Barton’s diplomatic work included three weeks of secret talks in Washington in April aimed at facilitating a deal to free Wanzhou – and consequently, Kovrig and Spavor – according to a Globe and Mail report.
“With much gratitude and respect, I have accepted Ambassador Barton’s decision to leave his post in Beijing at the end of the year,” PM Justin Trudeau said in a statement on Monday. “For the last two years, Dominic has led our team in China with determination, integrity, and compassion, and at a time when relations between our two countries faced difficult challenges.”
Conservative leader Erin O’Toole has urged Trudeau to appoint an experienced diplomat who would take a stronger stance against China. He said Ottawa needs to take a “principled approach” that prioritized confronting China’s human rights deficit and aggression against its neighbours instead of favouring base economic concerns.
“I would hope Mr. Trudeau puts a professional experienced diplomat in that post and not a friend of the Liberal party,” O’Toole said.
Guy Saint-Jacques, former Canadian ambassador to China, also called for an experienced diplomat to occupy the post.
“The relationship will remain fraught for some time,” Saint-Jacques told the Globe. “We need someone who can be strong and forceful and firm because that is the only language that China understands.”
Barton spent nearly his entire professional career at McKinsey, the largest management consulting firm in the world. Following the completion of a bachelor’s degree in economics at the University of British Columbia and a master’s degree in economics at the University of Oxford as a Rhodes Scholar, Barton joined McKinsey’s Toronto office in 1986 after a brief stint as a currency analyst in London.
He moved to McKinsey's Seoul office in 1997 and led the Korean office from 2000 to 2004. From 2004, Barton served as McKinsey’s chairman in Asia before being elected global managing partner in 2009. He served the maximum of three three-year terms and stepped down in 2018.

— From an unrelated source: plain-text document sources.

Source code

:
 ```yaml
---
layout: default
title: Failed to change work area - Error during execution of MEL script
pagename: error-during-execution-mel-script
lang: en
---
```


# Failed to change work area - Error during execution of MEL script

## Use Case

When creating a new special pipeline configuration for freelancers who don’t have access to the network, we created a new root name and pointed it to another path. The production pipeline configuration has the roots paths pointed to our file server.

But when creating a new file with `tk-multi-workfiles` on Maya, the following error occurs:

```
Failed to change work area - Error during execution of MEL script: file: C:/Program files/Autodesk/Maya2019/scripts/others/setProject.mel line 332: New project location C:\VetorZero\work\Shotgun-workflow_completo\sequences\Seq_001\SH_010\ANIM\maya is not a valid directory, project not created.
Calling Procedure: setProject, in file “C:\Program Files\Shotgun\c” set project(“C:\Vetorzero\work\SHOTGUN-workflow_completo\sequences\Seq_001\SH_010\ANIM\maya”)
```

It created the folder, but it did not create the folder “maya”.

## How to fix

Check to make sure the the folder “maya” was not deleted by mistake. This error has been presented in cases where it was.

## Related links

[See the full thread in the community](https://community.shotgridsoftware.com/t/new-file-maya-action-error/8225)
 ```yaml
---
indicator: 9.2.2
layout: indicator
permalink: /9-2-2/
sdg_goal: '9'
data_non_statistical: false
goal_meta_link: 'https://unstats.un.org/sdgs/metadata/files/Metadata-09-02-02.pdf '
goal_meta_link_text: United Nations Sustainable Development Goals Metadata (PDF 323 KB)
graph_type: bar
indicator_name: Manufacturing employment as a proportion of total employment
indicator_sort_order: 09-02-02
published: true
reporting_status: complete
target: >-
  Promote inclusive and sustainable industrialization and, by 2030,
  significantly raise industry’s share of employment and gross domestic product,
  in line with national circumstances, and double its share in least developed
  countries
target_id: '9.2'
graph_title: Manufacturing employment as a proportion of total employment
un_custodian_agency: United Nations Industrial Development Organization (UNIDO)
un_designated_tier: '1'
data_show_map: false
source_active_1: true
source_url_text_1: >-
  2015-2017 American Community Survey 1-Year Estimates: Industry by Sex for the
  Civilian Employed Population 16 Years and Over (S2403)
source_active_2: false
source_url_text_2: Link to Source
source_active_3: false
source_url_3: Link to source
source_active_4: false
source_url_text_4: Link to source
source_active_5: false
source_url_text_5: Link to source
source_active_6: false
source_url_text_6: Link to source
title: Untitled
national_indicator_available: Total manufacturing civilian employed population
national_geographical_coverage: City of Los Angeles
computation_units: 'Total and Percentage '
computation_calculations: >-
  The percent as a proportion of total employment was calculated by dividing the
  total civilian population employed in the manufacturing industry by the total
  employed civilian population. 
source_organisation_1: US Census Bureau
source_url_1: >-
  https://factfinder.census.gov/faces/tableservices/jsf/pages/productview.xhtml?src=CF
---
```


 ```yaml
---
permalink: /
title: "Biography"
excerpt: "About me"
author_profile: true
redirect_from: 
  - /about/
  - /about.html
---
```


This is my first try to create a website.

Barton’s successor Kevin Sneader lasted only one term as he struggled to deal with the fallout of several scandals from Barton’s tenure as managing partner. These included marketing work the firm did for opioid manufacturers to “turbocharge” sales; social media analysis that identified dissident voices in Saudi Arabia; charges of corruption in obtaining government contracts in South Africa; and holding a lavish company retreat in China approximately six kilometers from a Uighur internment camp.